The incident had occurred during the second ODI between the two teams in Durban, earlier this week.
Sarfraz's racist comments were picked up by a stump microphone. The ICC could enforce a disciplinary action on the player.
Here's what Sarfraz said during the second ODI
The senior cricketer was heard making comments in Urdu about Phehlukwayo.
The all-rounder played an important role after stitching a match-winning partnership with Rassie van der Dussen to help SA level the series.
According to ESPN, the comment, translated in English, read: "Hey black guy, where's your mother sitting today? What [prayer] have you got her to say for you today?"
Phehlukwayo had a role in Durban's win
Pakistan scored just 203 as Phehlukwayo picked up four crucial wickets. Hasan Ali top scored with 59. In reply, South Africa were in a spot of bother after losing wickets at regular intervals.

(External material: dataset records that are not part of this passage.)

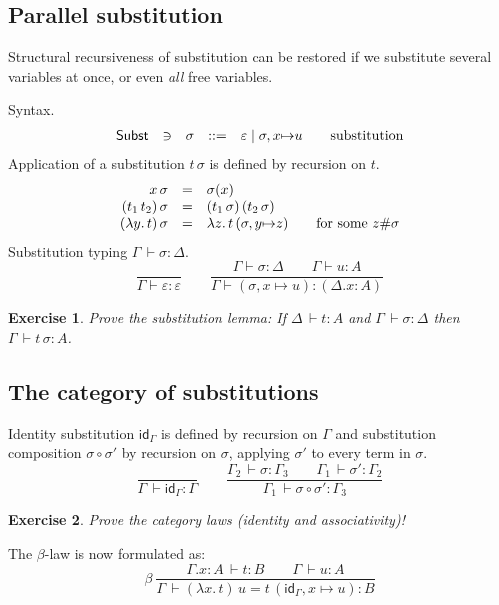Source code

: \documentclass[a4paper,fleqn]{scrartcl}
\newtheorem{exercise}{Exercise}
\newcommand{\tid}{\mathsf{id}}
\newcommand{\comp}{\circ}
\newcommand{\der}{\,\vdash}
\newcommand{\ru}[2]{\dfrac{#1}{#2}}
\newcommand{\nru}[3]{#1\ \ru{#2}{#3}}
\newcommand{\Subst}{\mathsf{Subst}}
\newcommand{\GD}{\ensuremath{\Delta}}
\newcommand{\Ge}{\ensuremath{\varepsilon}}
\newcommand{\Gs}{\ensuremath{\sigma}}
\begin{document}
\subsection{Parallel substitution}

Structural recursiveness of substitution can be restored if we substitute several variables at once, or even \emph{all} free variables.

\noindent
Syntax.
\[
\begin{array}{lllrl@{\qquad}l}
\Subst & \ni & \sigma & ::= & \varepsilon \mid \sigma,x{\mapsto}u
  & \mbox{substitution} \\
\end{array}
\]
Application of a substitution $t\,\sigma$ is defined by recursion on $t$.
\[
\begin{array}{rll@{\qquad}l}
  x\,\sigma & = & \sigma(x) \\
  (t_1\,t_2)\,\sigma & = & (t_1\,\sigma)\,(t_2\,\sigma) \\
  (\lambda y.\,t)\,\sigma & = & \lambda z.\,t\,(\sigma, y{\mapsto}z)
    & \mbox{for some } z \# \sigma \\
\end{array}
\]
Substitution typing $\Gamma \der \sigma : \Delta$.
\[
  \ru{}{\Gamma \vdash \Ge : \Ge}
\qquad
  \ru{\Gamma \vdash \Gs : \GD \qquad \Gamma \vdash u : A
     }{\Gamma \vdash (\Gs,x{\mapsto}u) : (\GD.x{:}A)
     }
\]
\begin{exercise}
Prove the substitution lemma:
If $\Delta \der t : A$ and $\Gamma \der \Gs : \Delta$
then $\Gamma \der t\,\Gs : A$.
\end{exercise}


\subsection{The category of substitutions}

Identity substitution $\tid_\Gamma$ is defined by recursion on $\Gamma$ and substitution composition $\sigma\comp\sigma'$ by recursion on $\sigma$, applying $\sigma'$ to every term in $\sigma$.
\[
  \ru{}{\Gamma \der \tid_\Gamma : \Gamma}
  \qquad
  \ru{\Gamma_2 \der \sigma : \Gamma_3 \qquad
      \Gamma_1 \der \sigma' : \Gamma_2
    }{\Gamma_1 \der \sigma\comp\sigma' : \Gamma_3}
\]
\begin{exercise}
Prove the category laws (identity and associativity)!
\end{exercise}


The $\beta$-law is now formulated as:
\[
  \nru{\beta
    }{\Gamma.x{:}A \der t : B \qquad \Gamma \der u : A
    }{\Gamma \der (\lambda x.\,t)\,u = t\,(\tid_\Gamma,x{\mapsto}u) : B
    }
\]
\end{document}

Phehlukwayo (69*) joined hands with Dussen (80*) to guide SA home.
My words were not directed towards anyone, says Sarfraz
The Pakistani skipper apologized for his comments.
In a tweet, he wrote, "I wish to extend my sincere apologies to any person who may have taken offence from my expression of frustration which was unfortunately caught by the stump mic during yesterday's game against SA. My words were not directed towards anyone in particular. I certainly had no intention of upsetting anyone."
Matter is presently in the hands of the ICC
According to report in South African media, team manager Mohammed Moosajee said that the ICC and the match officials had "noted the alleged incident." The matter is presently in the hands of the ICC. Meanwhile, there was no immediate comment from the governing body.
Racism in cricket
Some of the ghastly racist incidents in cricket
In 2006 when South Africa toured Sri Lanka, cricketer turned commentator Dean Jones had called Hashim Amla a terrorist.
Jones lost his commentary stint with Ten Sports.
Former Zimbabwe cricketer Prosper Utseya had accused Alistair Campbell of preferring white people.
Mark Vermeulen had responded to the allegations by referring to black people as "apes".
The ICC's official stance regarding such activities states, "on-field racism is considered one of the most serious acts that can be committed, with the possibility of a life ban for anyone found guilty of such an offence."